"Ernst und Agnes Haeckel - Ein Briefwechsel"

42. Brief

Jena, den 11. August 1869.




Mein lieber, lieber Ernst! Sehr froh war ich gestern, einen Brieff von Dir zu bekommen, der mir gute Nachricht von meinem teuren Manne brachte, nur die stürmische Fahrt hat mir nicht gefallen. Es ist doch immer ängstlich, und Du mußt Dich nicht so waghalsig auf dem Deck aufhalten, ach Gott, man hat doch immer Angst um diesen unvorsichtigen Mann, aber gefallen scheint Dirīs eigentlich zu meinem Leidwesen sehr gut, meinen Brief wirst Du in Christiania bekommen haben . . .

Mit Deiner Schwammarbeit, liebes Tinchen, habe ich Dich angeführt, da es bei näherer Besichtigung Deine Medusenarbeit (über die Crambessiden) ist. 40 Bücher. Es tut mir leid, da ich Dir die Schwammarbeit gern verschickt hätte. Nun, ein ander Mal! Außerdem sind 4 Stück große, schwarzgebundene Bücher von Leipzig an Dich angekommen (die Contributions to the Natural History of the United States of America by Louis Agassiz). Dann war vorgestern Dr. Kleinenberg da, der mir meldete, daß eine Partie Schwämme aus Leiden an dich angekommen sei, und ob es Dir recht sei, wenn er den Leuten dort die richtige Ankunft derselben meldete, da man es ihnen doch schuldig sei, oder ob er erst an Dich schreiben sollte. Ich habe ihn darauf gebeten, gleich nach Leiden zu schreiben und die Sache abzumachen, was Dir wohl recht sein wird . . .
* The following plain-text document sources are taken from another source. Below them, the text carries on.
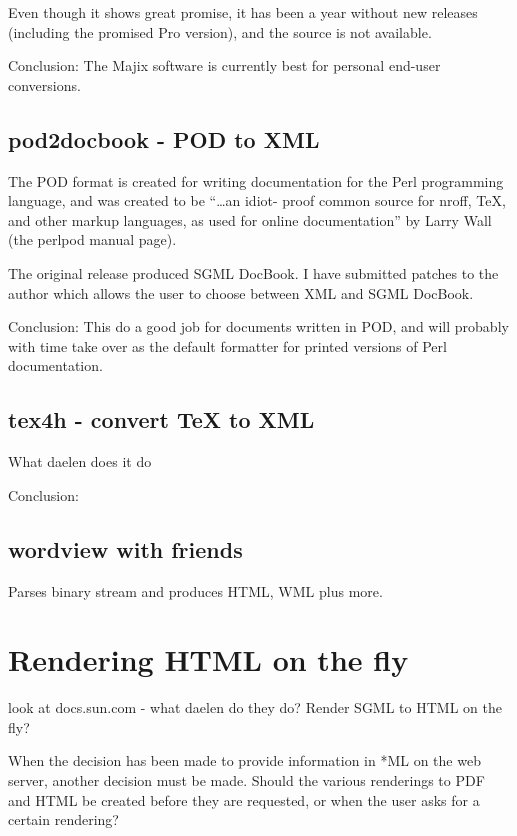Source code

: Even though it shows great promise, it has been a year without new
releases (including the promised Pro version), and the source is not
available. 

Conclusion: The Majix software is currently best for personal end-user
conversions.


\subsection{pod2docbook - POD to XML}

The POD format is created for writing documentation for the Perl
programming language, and was created to be ``\ldots an idiot- proof
common source for nroff, TeX, and other markup languages, as used for
online documentation'' by Larry Wall (\textsf{the perlpod manual
  page}).
       
The original release produced SGML DocBook.  I have submitted patches
to the author which allows the user to choose between XML and SGML
DocBook.

Conclusion:  This do a good job for documents written in POD, and will
probably with time take over as the default formatter for printed
versions of Perl documentation.

\subsection{tex4h - convert {\TeX} to XML}

\textsf{What daelen does it do}      
      
\textsf{Conclusion:}

\subsection{wordview with friends}

\textsf{Parses binary stream and produces HTML, WML plus more.  }


\section{Rendering HTML on the fly}

\textsf{look at docs.sun.com - what daelen do they do?  Render SGML to
  HTML on the fly?}

When the decision has been made to provide information in *ML on the
web server, another decision must be made.  Should the various
renderings to PDF and HTML be created before they are requested, or
when the user asks for a certain rendering?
Bei Strasburger war ich neulich zum Tee, was sagst Du dazu, mein Gatte, bei einem jungen Herrn, der mich noch dazu abholte, zum Tee?? Seine Eltern waren da, seine ganze Familie, die ich kennenlernen sollte, da sie mich, als sie mir einen Besuch machen wollten, nicht getroffen hatten. Wir wollten erst spazierengehen. Da aber das Wetter sehr ungünstig war, blieben wir zusammen beim Tee . . . Die Herren waren äußerst galant gegen Deine kleine Frau und brachten mich zusammen nach Hause, Arm in Arm bei stockfinsterer Nacht mit Deinem Strasburger, was sagst Du dazu? Ja, die Frau will auch ihr Vergnügen in der Abwesenheit ihres Gatten haben! - Strasburger ist noch hier, da bei dem abscheulichen Wetter an keine Tour zu denken ist, er wird später verreisen. Gegenbaur habe ich Deine Tagebuchblätter geschickt und werde sie gleich nach Berlin senden. Seiner Frau geht es immer besser. Von Darwin ist ein Brief an Dich da, überhaupt ist Verschiedenes an Dich angekommen, ja so ein berühmter Mann wird gar nicht fertig mit sich. Auch Miclucho hat einen "Strich" an Dich geschrieben, wie Dohrn es auf einer Visitenkarte bezeichnete. Ich lege Dir sein Zettelchen bei . . .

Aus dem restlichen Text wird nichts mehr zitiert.